BFC: Let’s talk about criterium racing. You started on the SDSU school team racing collegiate triathlons, then moved onto SDBC (San Diego Bicycle Club), and finally SPY|GIANT. What was your training like?
AMY: Crazy. It was definitely challenging balancing the FUN that is SDSU with my training load. I was fortunate enough to be able to arrange my classes in a way that I was able to get some solid training in each day. Some days, I’d put in 75 miles and 7,500 ft climbing before class. Other days were more interval training. I think I had one “rest” day that was used as cross-training and lifting. I was definitely tired ALL THE TIME. I had a ton of fun training and racing and I really appreciate all of the support my teams gave me during my years of racing.
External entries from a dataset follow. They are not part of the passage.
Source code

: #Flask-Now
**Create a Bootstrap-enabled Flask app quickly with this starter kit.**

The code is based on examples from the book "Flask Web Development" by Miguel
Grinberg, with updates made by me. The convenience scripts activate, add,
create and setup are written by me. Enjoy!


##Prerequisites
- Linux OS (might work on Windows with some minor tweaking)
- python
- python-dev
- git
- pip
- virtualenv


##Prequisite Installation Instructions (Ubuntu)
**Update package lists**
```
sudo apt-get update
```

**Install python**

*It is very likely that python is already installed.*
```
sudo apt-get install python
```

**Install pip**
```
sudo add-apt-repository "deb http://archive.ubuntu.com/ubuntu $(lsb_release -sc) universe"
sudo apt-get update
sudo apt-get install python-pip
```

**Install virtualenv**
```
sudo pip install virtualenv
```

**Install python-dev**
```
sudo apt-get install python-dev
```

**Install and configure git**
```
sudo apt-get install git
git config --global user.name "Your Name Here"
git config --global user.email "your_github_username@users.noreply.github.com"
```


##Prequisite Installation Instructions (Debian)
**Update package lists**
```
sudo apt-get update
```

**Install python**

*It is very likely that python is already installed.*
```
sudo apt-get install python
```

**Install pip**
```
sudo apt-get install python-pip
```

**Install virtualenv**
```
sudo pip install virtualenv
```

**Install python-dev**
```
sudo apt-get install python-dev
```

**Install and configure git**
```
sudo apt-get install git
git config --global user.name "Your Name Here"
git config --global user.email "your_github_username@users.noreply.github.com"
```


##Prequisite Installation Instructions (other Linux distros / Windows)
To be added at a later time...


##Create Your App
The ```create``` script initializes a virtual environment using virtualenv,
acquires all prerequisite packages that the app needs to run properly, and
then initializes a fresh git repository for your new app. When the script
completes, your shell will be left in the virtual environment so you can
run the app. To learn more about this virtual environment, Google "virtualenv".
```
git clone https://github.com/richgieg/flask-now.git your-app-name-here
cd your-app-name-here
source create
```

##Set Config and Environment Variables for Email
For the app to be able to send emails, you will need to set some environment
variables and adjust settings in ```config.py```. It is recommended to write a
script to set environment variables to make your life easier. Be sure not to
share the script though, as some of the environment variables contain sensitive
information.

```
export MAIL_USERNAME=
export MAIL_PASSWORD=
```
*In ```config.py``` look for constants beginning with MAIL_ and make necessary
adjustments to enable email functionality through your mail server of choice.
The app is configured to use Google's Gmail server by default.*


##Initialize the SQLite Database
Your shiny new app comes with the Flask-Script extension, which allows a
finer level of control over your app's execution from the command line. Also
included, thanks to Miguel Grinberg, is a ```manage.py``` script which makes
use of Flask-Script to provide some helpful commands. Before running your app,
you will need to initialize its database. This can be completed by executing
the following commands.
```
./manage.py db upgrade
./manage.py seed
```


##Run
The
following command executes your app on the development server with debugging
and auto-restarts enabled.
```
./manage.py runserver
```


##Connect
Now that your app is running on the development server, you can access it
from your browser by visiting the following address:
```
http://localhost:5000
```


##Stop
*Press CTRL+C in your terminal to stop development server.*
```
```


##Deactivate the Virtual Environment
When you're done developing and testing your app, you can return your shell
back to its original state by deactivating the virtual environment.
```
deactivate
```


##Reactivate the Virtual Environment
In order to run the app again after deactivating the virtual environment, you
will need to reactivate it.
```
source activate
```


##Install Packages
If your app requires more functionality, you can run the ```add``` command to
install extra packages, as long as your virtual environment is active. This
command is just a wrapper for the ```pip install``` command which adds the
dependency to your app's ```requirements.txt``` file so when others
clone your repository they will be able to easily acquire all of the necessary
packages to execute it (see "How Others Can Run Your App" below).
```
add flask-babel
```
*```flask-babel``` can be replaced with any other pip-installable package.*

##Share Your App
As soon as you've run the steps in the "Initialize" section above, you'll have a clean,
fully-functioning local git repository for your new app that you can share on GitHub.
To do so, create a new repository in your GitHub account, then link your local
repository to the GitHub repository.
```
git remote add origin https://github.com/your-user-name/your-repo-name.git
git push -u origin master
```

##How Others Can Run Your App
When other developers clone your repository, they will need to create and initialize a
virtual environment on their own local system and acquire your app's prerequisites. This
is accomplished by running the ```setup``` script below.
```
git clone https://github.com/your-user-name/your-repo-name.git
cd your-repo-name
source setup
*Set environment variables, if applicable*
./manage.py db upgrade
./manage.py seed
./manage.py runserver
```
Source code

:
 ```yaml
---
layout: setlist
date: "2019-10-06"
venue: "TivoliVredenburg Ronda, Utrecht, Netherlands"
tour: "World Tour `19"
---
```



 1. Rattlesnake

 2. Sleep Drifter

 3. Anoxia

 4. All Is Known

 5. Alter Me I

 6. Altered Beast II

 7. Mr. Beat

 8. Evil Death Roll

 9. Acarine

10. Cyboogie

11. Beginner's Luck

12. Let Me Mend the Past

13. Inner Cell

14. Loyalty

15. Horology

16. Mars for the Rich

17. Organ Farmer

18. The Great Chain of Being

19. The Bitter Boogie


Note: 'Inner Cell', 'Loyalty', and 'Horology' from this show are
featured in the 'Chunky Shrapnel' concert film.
[BFC: Note: Amy started as a Cat 4 and at the end of the season made Cat 2. Then it was off to grad school and the end of her racing.]
BFC: So, knowing what you know now, how would you train differently?
AMY: With respect to training, I would take a serious rest and recovery day. I would involve more mobility work, add in a dynamic warm up and recovery before and after the ride, and I would do more strength training. Looking back on it, I put in a ton of “junk miles.” I also know for a fact that I was not getting in enough of the right nutrition – partially because I was a broke college student who still wanted to party, and partially because I didn’t have the education on how to “eat to perform.” Lastly, I can’t stress how important the mental part is to winning races. You can be the fastest one out there, but someone who just “wants it more” can outperform you on any given day. Mentally preparing for a race and even practicing visualization is key to being a better athlete.
BFC: Thank you for your time. If any of the readers has specific questions, they can comment with them, and I can forward them on to you.